- _Problem description_
Nothing in the entries may be altered; copy them all exactly.
%%
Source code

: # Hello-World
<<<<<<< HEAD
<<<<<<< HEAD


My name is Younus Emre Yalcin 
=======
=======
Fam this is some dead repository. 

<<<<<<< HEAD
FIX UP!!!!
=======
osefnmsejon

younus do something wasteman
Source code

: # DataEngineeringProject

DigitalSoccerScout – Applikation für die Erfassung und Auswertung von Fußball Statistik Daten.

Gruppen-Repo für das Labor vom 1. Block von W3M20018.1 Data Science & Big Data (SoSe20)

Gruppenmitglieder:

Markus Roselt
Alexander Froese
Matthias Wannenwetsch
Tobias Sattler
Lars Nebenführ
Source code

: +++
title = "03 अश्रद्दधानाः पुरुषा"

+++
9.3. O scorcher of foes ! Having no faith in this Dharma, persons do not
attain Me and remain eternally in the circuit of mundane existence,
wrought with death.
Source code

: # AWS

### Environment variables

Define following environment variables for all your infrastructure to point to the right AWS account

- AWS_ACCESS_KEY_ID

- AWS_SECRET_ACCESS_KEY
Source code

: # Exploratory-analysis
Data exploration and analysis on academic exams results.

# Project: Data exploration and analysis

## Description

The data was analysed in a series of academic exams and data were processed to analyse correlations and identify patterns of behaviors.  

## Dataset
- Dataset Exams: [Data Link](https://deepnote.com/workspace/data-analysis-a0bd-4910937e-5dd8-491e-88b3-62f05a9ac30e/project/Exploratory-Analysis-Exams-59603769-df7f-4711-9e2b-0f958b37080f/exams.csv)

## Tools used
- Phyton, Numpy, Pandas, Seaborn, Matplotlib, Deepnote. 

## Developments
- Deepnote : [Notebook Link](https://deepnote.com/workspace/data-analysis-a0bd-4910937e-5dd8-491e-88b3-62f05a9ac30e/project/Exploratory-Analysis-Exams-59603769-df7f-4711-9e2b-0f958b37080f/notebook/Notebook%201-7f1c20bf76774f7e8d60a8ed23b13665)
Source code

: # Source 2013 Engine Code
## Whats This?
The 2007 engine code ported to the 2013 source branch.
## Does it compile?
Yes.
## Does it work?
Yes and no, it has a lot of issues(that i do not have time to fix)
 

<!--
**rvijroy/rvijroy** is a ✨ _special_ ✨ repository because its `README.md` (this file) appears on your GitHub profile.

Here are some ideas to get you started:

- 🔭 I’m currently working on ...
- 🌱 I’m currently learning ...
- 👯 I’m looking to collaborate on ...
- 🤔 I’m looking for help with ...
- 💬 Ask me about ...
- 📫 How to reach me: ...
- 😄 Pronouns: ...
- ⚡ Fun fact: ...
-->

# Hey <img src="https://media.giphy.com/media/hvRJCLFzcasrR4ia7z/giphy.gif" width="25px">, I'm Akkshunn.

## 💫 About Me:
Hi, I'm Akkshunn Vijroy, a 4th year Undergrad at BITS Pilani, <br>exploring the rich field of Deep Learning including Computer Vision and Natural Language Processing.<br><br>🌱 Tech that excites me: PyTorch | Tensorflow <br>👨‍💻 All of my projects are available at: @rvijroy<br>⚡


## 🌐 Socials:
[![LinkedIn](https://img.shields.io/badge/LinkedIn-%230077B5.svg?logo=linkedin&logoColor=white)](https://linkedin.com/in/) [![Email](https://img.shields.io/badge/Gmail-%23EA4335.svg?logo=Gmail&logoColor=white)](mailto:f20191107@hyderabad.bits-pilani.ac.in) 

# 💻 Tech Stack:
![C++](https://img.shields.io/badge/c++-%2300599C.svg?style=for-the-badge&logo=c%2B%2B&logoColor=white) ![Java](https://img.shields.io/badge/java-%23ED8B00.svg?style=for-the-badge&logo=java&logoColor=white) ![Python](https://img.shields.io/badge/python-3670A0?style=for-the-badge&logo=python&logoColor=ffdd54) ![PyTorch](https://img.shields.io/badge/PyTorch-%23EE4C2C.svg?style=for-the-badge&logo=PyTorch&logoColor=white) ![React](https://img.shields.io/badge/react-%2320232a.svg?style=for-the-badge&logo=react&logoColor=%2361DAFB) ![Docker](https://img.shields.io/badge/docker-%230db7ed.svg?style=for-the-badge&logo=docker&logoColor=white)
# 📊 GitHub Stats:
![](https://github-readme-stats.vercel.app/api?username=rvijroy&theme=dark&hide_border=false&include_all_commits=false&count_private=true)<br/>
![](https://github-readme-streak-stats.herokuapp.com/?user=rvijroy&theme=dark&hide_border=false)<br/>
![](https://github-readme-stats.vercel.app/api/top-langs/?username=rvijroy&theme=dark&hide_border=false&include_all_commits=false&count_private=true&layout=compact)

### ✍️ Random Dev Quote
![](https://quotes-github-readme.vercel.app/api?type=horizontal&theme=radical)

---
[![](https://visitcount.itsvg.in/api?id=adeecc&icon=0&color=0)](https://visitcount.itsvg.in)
%%
- _Response box_
Source code

: # Hello-World
<<<<<<< HEAD
<<<<<<< HEAD


My name is Younus Emre Yalcin 
=======
=======
Fam this is some dead repository. 

<<<<<<< HEAD
FIX UP!!!!
=======
osefnmsejon

younus do something wasteman
Source code

: # DataEngineeringProject

DigitalSoccerScout – Applikation für die Erfassung und Auswertung von Fußball Statistik Daten.

Gruppen-Repo für das Labor vom 1. Block von W3M20018.1 Data Science & Big Data (SoSe20)

Gruppenmitglieder:

Markus Roselt
Alexander Froese
Matthias Wannenwetsch
Tobias Sattler
Lars Nebenführ
Source code

: +++
title = "03 अश्रद्दधानाः पुरुषा"

+++
9.3. O scorcher of foes ! Having no faith in this Dharma, persons do not
attain Me and remain eternally in the circuit of mundane existence,
wrought with death.
Source code

: # AWS

### Environment variables

Define following environment variables for all your infrastructure to point to the right AWS account

- AWS_ACCESS_KEY_ID

- AWS_SECRET_ACCESS_KEY
Source code

: # Exploratory-analysis
Data exploration and analysis on academic exams results.

# Project: Data exploration and analysis

## Description

The data was analysed in a series of academic exams and data were processed to analyse correlations and identify patterns of behaviors.  

## Dataset
- Dataset Exams: [Data Link](https://deepnote.com/workspace/data-analysis-a0bd-4910937e-5dd8-491e-88b3-62f05a9ac30e/project/Exploratory-Analysis-Exams-59603769-df7f-4711-9e2b-0f958b37080f/exams.csv)

## Tools used
- Phyton, Numpy, Pandas, Seaborn, Matplotlib, Deepnote. 

## Developments
- Deepnote : [Notebook Link](https://deepnote.com/workspace/data-analysis-a0bd-4910937e-5dd8-491e-88b3-62f05a9ac30e/project/Exploratory-Analysis-Exams-59603769-df7f-4711-9e2b-0f958b37080f/notebook/Notebook%201-7f1c20bf76774f7e8d60a8ed23b13665)
Source code

: # Source 2013 Engine Code
## Whats This?
The 2007 engine code ported to the 2013 source branch.
## Does it compile?
Yes.
## Does it work?
Yes and no, it has a lot of issues(that i do not have time to fix)
 

<!--
**rvijroy/rvijroy** is a ✨ _special_ ✨ repository because its `README.md` (this file) appears on your GitHub profile.

Here are some ideas to get you started:

- 🔭 I’m currently working on ...
- 🌱 I’m currently learning ...
- 👯 I’m looking to collaborate on ...
- 🤔 I’m looking for help with ...
- 💬 Ask me about ...
- 📫 How to reach me: ...
- 😄 Pronouns: ...
- ⚡ Fun fact: ...
-->

# Hey <img src="https://media.giphy.com/media/hvRJCLFzcasrR4ia7z/giphy.gif" width="25px">, I'm Akkshunn.

## 💫 About Me:
Hi, I'm Akkshunn Vijroy, a 4th year Undergrad at BITS Pilani, <br>exploring the rich field of Deep Learning including Computer Vision and Natural Language Processing.<br><br>🌱 Tech that excites me: PyTorch | Tensorflow <br>👨‍💻 All of my projects are available at: @rvijroy<br>⚡


## 🌐 Socials:
[![LinkedIn](https://img.shields.io/badge/LinkedIn-%230077B5.svg?logo=linkedin&logoColor=white)](https://linkedin.com/in/) [![Email](https://img.shields.io/badge/Gmail-%23EA4335.svg?logo=Gmail&logoColor=white)](mailto:f20191107@hyderabad.bits-pilani.ac.in) 

# 💻 Tech Stack:
![C++](https://img.shields.io/badge/c++-%2300599C.svg?style=for-the-badge&logo=c%2B%2B&logoColor=white) ![Java](https://img.shields.io/badge/java-%23ED8B00.svg?style=for-the-badge&logo=java&logoColor=white) ![Python](https://img.shields.io/badge/python-3670A0?style=for-the-badge&logo=python&logoColor=ffdd54) ![PyTorch](https://img.shields.io/badge/PyTorch-%23EE4C2C.svg?style=for-the-badge&logo=PyTorch&logoColor=white) ![React](https://img.shields.io/badge/react-%2320232a.svg?style=for-the-badge&logo=react&logoColor=%2361DAFB) ![Docker](https://img.shields.io/badge/docker-%230db7ed.svg?style=for-the-badge&logo=docker&logoColor=white)
# 📊 GitHub Stats:
![](https://github-readme-stats.vercel.app/api?username=rvijroy&theme=dark&hide_border=false&include_all_commits=false&count_private=true)<br/>
![](https://github-readme-streak-stats.herokuapp.com/?user=rvijroy&theme=dark&hide_border=false)<br/>
![](https://github-readme-stats.vercel.app/api/top-langs/?username=rvijroy&theme=dark&hide_border=false&include_all_commits=false&count_private=true&layout=compact)

### ✍️ Random Dev Quote
![](https://quotes-github-readme.vercel.app/api?type=horizontal&theme=radical)

---
[![](https://visitcount.itsvg.in/api?id=adeecc&icon=0&color=0)](https://visitcount.itsvg.in)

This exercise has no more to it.